(Excerpted records Opens)
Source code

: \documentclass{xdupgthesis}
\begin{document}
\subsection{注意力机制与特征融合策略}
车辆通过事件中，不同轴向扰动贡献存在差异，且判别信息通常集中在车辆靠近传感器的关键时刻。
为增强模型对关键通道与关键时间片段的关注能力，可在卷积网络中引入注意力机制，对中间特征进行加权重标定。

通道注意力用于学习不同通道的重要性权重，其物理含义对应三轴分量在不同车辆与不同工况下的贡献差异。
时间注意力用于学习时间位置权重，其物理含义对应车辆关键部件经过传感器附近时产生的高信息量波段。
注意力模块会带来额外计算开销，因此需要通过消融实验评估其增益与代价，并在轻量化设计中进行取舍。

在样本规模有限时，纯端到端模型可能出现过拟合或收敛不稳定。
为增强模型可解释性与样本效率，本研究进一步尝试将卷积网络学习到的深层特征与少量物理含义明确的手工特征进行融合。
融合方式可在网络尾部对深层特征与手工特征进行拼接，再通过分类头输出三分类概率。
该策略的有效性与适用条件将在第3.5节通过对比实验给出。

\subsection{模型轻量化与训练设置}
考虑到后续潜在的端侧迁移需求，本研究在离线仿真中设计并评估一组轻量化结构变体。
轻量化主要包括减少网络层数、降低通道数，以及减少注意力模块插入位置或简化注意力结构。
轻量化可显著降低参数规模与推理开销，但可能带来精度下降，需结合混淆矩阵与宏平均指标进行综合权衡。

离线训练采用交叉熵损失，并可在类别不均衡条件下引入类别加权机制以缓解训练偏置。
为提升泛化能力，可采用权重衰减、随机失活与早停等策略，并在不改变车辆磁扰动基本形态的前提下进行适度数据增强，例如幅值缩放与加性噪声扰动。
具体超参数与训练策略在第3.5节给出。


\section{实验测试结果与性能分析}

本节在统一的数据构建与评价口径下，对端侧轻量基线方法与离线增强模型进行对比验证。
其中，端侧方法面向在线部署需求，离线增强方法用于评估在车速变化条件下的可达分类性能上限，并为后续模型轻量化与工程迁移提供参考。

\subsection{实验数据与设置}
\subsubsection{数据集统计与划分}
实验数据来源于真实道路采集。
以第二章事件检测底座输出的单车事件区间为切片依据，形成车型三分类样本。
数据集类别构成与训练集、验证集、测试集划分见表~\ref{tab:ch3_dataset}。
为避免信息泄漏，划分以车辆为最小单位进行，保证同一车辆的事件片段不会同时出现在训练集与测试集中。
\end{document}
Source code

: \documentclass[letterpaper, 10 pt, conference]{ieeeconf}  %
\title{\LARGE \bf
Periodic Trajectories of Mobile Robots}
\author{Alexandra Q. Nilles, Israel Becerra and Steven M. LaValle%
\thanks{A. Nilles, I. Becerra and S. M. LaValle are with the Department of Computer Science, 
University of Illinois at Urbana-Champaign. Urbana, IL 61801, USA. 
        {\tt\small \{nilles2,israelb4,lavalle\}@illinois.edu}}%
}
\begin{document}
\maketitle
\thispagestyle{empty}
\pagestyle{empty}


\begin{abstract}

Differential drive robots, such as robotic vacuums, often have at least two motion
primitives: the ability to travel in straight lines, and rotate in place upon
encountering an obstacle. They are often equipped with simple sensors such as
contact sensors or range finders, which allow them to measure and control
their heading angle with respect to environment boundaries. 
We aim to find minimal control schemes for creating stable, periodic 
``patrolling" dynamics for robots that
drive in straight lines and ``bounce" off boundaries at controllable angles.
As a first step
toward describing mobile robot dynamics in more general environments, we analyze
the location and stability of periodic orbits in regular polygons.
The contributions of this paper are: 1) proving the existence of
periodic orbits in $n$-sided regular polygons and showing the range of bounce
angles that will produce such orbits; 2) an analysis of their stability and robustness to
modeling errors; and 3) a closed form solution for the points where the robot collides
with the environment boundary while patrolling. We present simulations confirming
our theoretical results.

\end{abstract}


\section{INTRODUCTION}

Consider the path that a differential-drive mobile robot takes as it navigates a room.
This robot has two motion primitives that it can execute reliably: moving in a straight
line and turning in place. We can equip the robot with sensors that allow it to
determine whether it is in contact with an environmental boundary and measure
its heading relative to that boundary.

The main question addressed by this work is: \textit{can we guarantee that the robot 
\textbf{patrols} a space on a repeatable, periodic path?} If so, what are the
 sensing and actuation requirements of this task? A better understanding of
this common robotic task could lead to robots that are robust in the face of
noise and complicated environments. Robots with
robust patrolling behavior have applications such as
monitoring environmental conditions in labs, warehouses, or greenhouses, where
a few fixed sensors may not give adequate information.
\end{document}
(Excerpted records Closes)
▶ **What this task involves**: Could you reproduce, exactly, every line above from the line with "为避免信息泄漏，划分以车辆为" to the line with "Steven M. LaValle%", and no other line? Both ends count.

▶ **Exercise response**:
为避免信息泄漏，划分以车辆为最小单位进行，保证同一车辆的事件片段不会同时出现在训练集与测试集中。
\end{document}
Source code

: \documentclass[letterpaper, 10 pt, conference]{ieeeconf}  %
\title{\LARGE \bf
Periodic Trajectories of Mobile Robots}
\author{Alexandra Q. Nilles, Israel Becerra and Steven M. LaValle%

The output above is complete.